I’ve just found this news item on the internet about the Diabetes Monitoring Forum and one of its early successes. It seems that the DMF developed important new patient guidelines in the form of an advice card.
New Patient Guidelines Developed to Help Prevent Deaths From Diabetic Ketoacidosis
Diabetic ketoacidosis (DKA), a complication of diabetes resulting from insufficient insulin, can lead to coma and eventually death if it is not controlled. Minimising the likelihood of developing DKA is the first priority for the newly set up Diabetes Monitoring Forum, which has created new blood ketone monitoring advice for patients.
Today at the annual Professional Conference of Diabetes UK in Glasgow the Forum presented the evidence-base supporting the development of this new advice card.
The catalyst for the card’s creation stems from a recent advance in monitoring technology, which enables patients to measure both blood glucose and blood ketones using the same device.
The new advice card was necessitated (is this really a word?) by a recent advance, whereby people with diabetes can now monitor blood ketones, with a meter that measures both blood glucose and blood ketones, the Optium Meter from MediSense, a division of Abbott Laboratories.
The new advice card, which will be made available through the healthcare team and launched later this year, provides a simple set of instructions for people with diabetes. It helps them to adjust their treatment according to the level of blood ketones detected by their monitor. Previously, the only way for people to keep a check on diabetic ketoacidosis was by measuring urinary ketones.
Read on here for more information about the new patient guidelines developed by the DMF, which I think I should point out is not an advert for the new Optium Meter from MediSense, a division of Abbott Laboratories.

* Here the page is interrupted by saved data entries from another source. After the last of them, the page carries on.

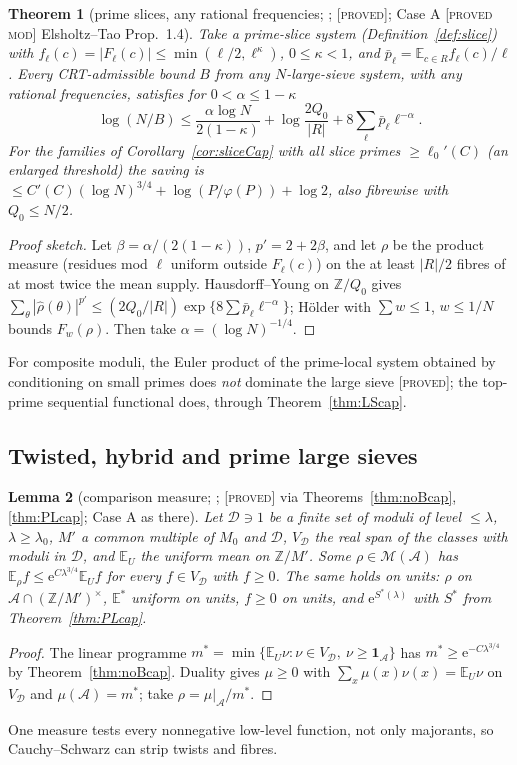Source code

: \documentclass[10pt,reqno]{amsart}
\newtheorem{theorem}{Theorem}[section]
\newtheorem{lemma}[theorem]{Lemma}
\theoremstyle{definition}
\theoremstyle{remark}
\newcommand{\A}{\mathcal A}
\newcommand{\E}{\mathbb E}
\newcommand{\Z}{\mathbb Z}
\newcommand{\ind}{\mathbf 1}
\newcommand{\e}{\mathrm e}
\newcommand{\lab}[1]{\textup{[\textsc{#1}]}}
\begin{document}
\begin{theorem}[prime slices, any rational frequencies; {\cite[Thm~4.1, Cor.~4.2, Rem.~4.4]{LS}}; \lab{proved}; Case A \lab{proved mod} Elsholtz--Tao Prop.~1.4]\label{thm:LSslice}
Take a prime-slice system (Definition~\ref{def:slice}) with
$f_\ell(c)=|F_\ell(c)|\leq\min(\ell/2,\ell^\kappa)$, $0\leq\kappa<1$, and
$\bar p_\ell=\E_{c\in R}f_\ell(c)/\ell$.  Every CRT-admissible bound $B$ from any
$N$-large-sieve system, with any rational frequencies, satisfies for
$0<\alpha\leq1-\kappa$
\[
 \log(N/B)\leq\frac{\alpha\log N}{2(1-\kappa)}+\log\frac{2Q_0}{|R|}+8\sum_\ell\bar p_\ell\ell^{-\alpha}.
\]
For the families of Corollary~\ref{cor:sliceCap} with all slice primes
$\geq\ell_0'(C)$ (an enlarged threshold) the saving is
$\leq C'(C)(\log N)^{3/4}+\log(P/\varphi(P))+\log2$, also fibrewise with
$Q_0\leq N/2$.
\end{theorem}
\begin{proof}[Proof sketch]
Let $\beta=\alpha/(2(1-\kappa))$, $p'=2+2\beta$, and let $\rho$ be the product measure (residues
mod $\ell$ uniform outside $F_\ell(c)$) on the at least $|R|/2$ fibres of at most
twice the mean supply.  Hausdorff--Young on $\Z/Q_0$ gives
$\sum_\theta|\hat\rho(\theta)|^{p'}\leq(2Q_0/|R|)\exp\{8\sum\bar p_\ell\ell^{-\alpha}\}$; H\"older with
$\sum w\leq1$, $w\leq1/N$ bounds $F_w(\rho)$.  Then take $\alpha=(\log N)^{-1/4}$.
\end{proof}
For composite moduli, the Euler product of the prime-local system obtained
by conditioning on small primes does \emph{not} dominate the large sieve
\cite[Ex.~5.2]{LS} \lab{proved}; the top-prime sequential functional does,
through Theorem~\ref{thm:LScap}.

\subsection{Twisted, hybrid and prime large sieves}
\begin{lemma}[comparison measure; {\cite[Lemmas~1.1, 1.2]{LS2}}; \lab{proved} via Theorems~\ref{thm:noBcap}, \ref{thm:PLcap}; Case A as there]\label{lem:compmeas}
Let $\mathcal D\ni1$ be a finite set of moduli of level $\leq\lambda$, $\lambda\geq\lambda_0$,
$M'$ a common multiple of $M_0$ and $\mathcal D$, $V_{\mathcal D}$ the real span of
the classes with moduli in $\mathcal D$, and $\E_U$ the uniform mean on $\Z/M'$.
Some $\rho\in\mathcal M(\A)$ has $\E_\rho f\leq\e^{C\lambda^{3/4}}\E_Uf$ for every
$f\in V_{\mathcal D}$ with $f\geq0$.  The same holds on units: $\rho$ on
$\A\cap(\Z/M')^\times$, $\E^*$ uniform on units, $f\geq0$ on units, and
$\e^{S^*(\lambda)}$ with $S^*$ from Theorem~\ref{thm:PLcap}.
\end{lemma}
\begin{proof}
The linear programme $m^*=\min\{\E_U\nu:\nu\in V_{\mathcal D},\ \nu\geq\ind_\A\}$ has
$m^*\geq\e^{-C\lambda^{3/4}}$ by Theorem~\ref{thm:noBcap}.  Duality gives $\mu\geq0$ with
$\sum_x\mu(x)\nu(x)=\E_U\nu$ on $V_{\mathcal D}$ and $\mu(\A)=m^*$; take $\rho=\mu|_\A/m^*$.
\end{proof}
One measure tests every nonnegative low-level function, not only
majorants, so Cauchy--Schwarz can strip twists and fibres.
\end{document}
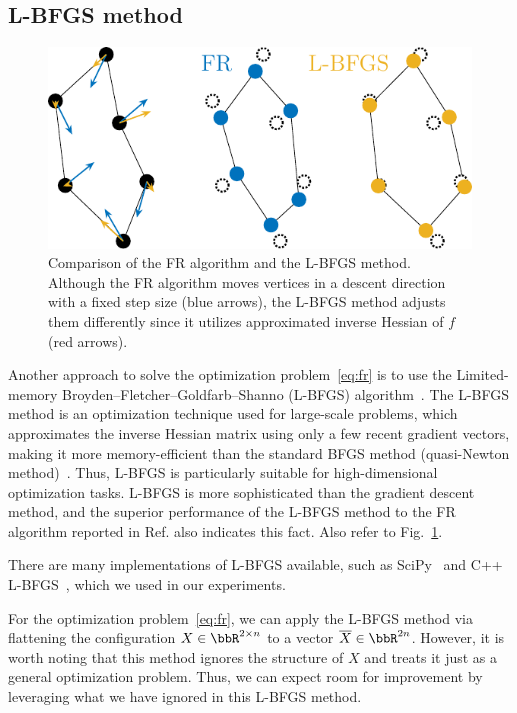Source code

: \documentclass[dvipdfmx,journal]{IEEEtran}
\begin{document}
\subsection{L-BFGS method}\label{ssec:lbfgs}

\begin{figure}[t]
  \centering
  \includegraphics[width=0.713\columnwidth]{comparison/comparison_FRandLBFGS.pdf}
  \caption{
    Comparison of the FR algorithm and the L-BFGS method.
    Although the FR algorithm moves vertices in a descent direction with a fixed step size (blue arrows), the L-BFGS method adjusts them differently since it utilizes approximated inverse Hessian of $f$ (red arrows).
  }
  \label{fig:comparisonFRandLBFGS}
\end{figure}

Another approach to solve the optimization problem~\eqref{eq:fr} is to use the Limited-memory Broyden--Fletcher--Goldfarb--Shanno (L-BFGS) algorithm~\cite{6183577}.
The L-BFGS method is an optimization technique used for large-scale problems, which approximates the inverse Hessian matrix using only a few recent gradient vectors, making it more memory-efficient than the standard BFGS method (quasi-Newton method)~\cite{liuLimitedMemoryBFGS1989}.
Thus, L-BFGS is particularly suitable for high-dimensional optimization tasks. L-BFGS is more sophisticated than the gradient descent method, and the superior performance of the L-BFGS method to the FR algorithm reported in Ref.\cite{6183577} also indicates this fact. Also refer to Fig.~\ref{fig:comparisonFRandLBFGS}.

There are many implementations of L-BFGS available, such as SciPy~\cite{2020SciPy-NMeth} and C++ L-BFGS~\cite{qiuYixuanLBFGSpp2024,okazakiChokkanLiblbfgs2024}, which we used in our experiments.

For the optimization problem~\eqref{eq:fr}, we can apply the L-BFGS method via flattening the configuration $X \in \bbR^{2 \times n}$ to a vector $\overline{X} \in \bbR^{2n}$.
However, it is worth noting that this method ignores the structure of $X$ and treats it just as a general optimization problem.
Thus, we can expect room for improvement by leveraging what we have ignored in this L-BFGS method.
\end{document}
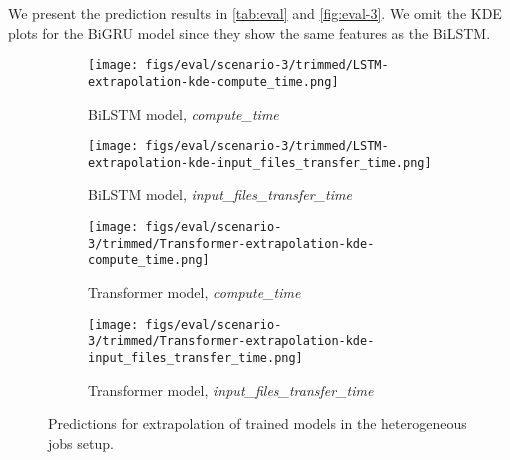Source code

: We present the prediction results %
in \autoref{tab:eval} and \autoref{fig:eval-3}.
We omit the KDE plots for the BiGRU model since they show the same features as the BiLSTM.
%
\begin{figure}%
    \begin{subfigure}{0.49\linewidth}%
    \centering%
    \texttt{[image: figs/eval/scenario-3/trimmed/LSTM-extrapolation-kde-compute\_time.png]}%
    \vspace{-0.5em}%
    \caption{BiLSTM model, \textit{compute\_time}}%
    \label{fig:eval-3-LSTM-extrapolation-compute}%
    \end{subfigure}%
    \hfill%
    \begin{subfigure}{0.49\linewidth}%
    \centering%
    \texttt{[image: figs/eval/scenario-3/trimmed/LSTM-extrapolation-kde-input\_files\_transfer\_time.png]}%
    \vspace{-0.5em}
    \caption{BiLSTM model, \textit{input\_files\_transfer\_time}}%
    \label{fig:eval-3-LSTM-extrapolation-input}%
    \end{subfigure}%
    \label{fig:eval-3-lstm}%
    \hfill
    \begin{subfigure}{0.49\linewidth}%
    \centering%
    \texttt{[image: figs/eval/scenario-3/trimmed/Transformer-extrapolation-kde-compute\_time.png]}%
    \vspace{-0.5em}%
    \caption{Transformer model, \textit{compute\_time}}%
    \label{fig:eval-3-transformer-extrapolation-compute}  %
    \end{subfigure}%
    \hfill%
    \begin{subfigure}{0.49\linewidth}%
    \centering%
    \texttt{[image: figs/eval/scenario-3/trimmed/Transformer-extrapolation-kde-input\_files\_transfer\_time.png]}%
    \vspace{-0.5em}%
    \caption{Transformer model, \textit{input\_files\_transfer\_time}}%
    \label{fig:eval-3-transformer-extrapolation-input}%
    \end{subfigure}%
    \vspace{-1em}
    \caption{Predictions for extrapolation of trained models in the heterogeneous jobs setup.}%
    \label{fig:eval-3}%
\end{figure}%
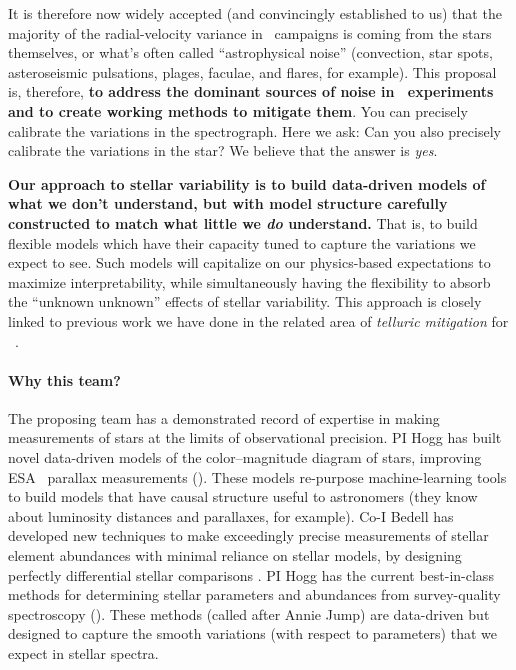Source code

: \documentclass[12pt, letterpaper]{article}
\begin{document}
It is therefore now widely accepted (and convincingly
established to us) that the majority of the radial-velocity variance
in \EPRV\ campaigns is coming from the stars themselves, or what's
often called ``astrophysical noise'' (convection, star spots,
asteroseismic pulsations, plages, faculae, and flares, for example).
This proposal is, therefore, \textbf{to address the dominant sources of
  noise in \EPRV\ experiments and to create working methods to
  mitigate them}.
You can precisely calibrate the variations in the spectrograph.
Here we ask: Can you also precisely calibrate the variations in the star?
We believe that the answer is \emph{yes}.


\textbf{Our approach to stellar variability is to build data-driven models of what
we don't understand, but with model structure carefully constructed to
match what little we \emph{do} understand.}
That is, to build flexible models which have their capacity tuned to
capture the variations we expect to see. 
Such models will capitalize on our physics-based expectations to
maximize interpretability, while simultaneously having the flexibility to absorb 
the ``unknown unknown'' effects of stellar variability.
This approach is closely linked to previous work we have done in the related 
area of \textit{telluric mitigation} for \EPRV\ \citep{Bedell2019}.

\paragraph{Why this team?}
The proposing team has a demonstrated record of expertise in making
measurements of stars at the limits of observational precision. 
PI Hogg has built novel data-driven models of the color--magnitude diagram of
stars, improving ESA \Gaia\ parallax measurements (\citealt{Leistedt, Widmark, Anderson}).
These models re-purpose machine-learning tools to build models that
have causal structure useful to astronomers (they know about
luminosity distances and parallaxes, for example).
Co-I Bedell has developed new techniques to make exceedingly
precise measurements of stellar element abundances with minimal
reliance on stellar models, by designing perfectly differential stellar
comparisons \citep{Bedell2014, Bedell2018}.
PI Hogg has the current best-in-class methods for determining stellar
parameters and abundances from survey-quality spectroscopy (\citealt{Cannon2, Doppel}).
These methods (called  after Annie Jump) are
data-driven but designed to capture the smooth variations (with
respect to parameters) that we expect in stellar spectra.
\end{document}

No really, it isn’t…
As for the DMF “…part of the overall mission of the Diabetes Monitoring Forum, which is to optimise the role of blood glucose and blood ketone monitoring in the management of diabetes. The Forum aims to achieve this by creating and evaluating advice and practical materials for both people with diabetes and healthcare professionals.”
To find out more you were asked to contact Dr Neil Bindemann at PRiMED Communications (PRiMED changed its name to Innervate on 16 March 2004).
All in all, I think it’s apposite to finish once again with the immortal words of Jim Thomson “… ask yourself one question…What does this person, or this organisation, have to gain from taking this position? All may become marginally clearer. Jim.”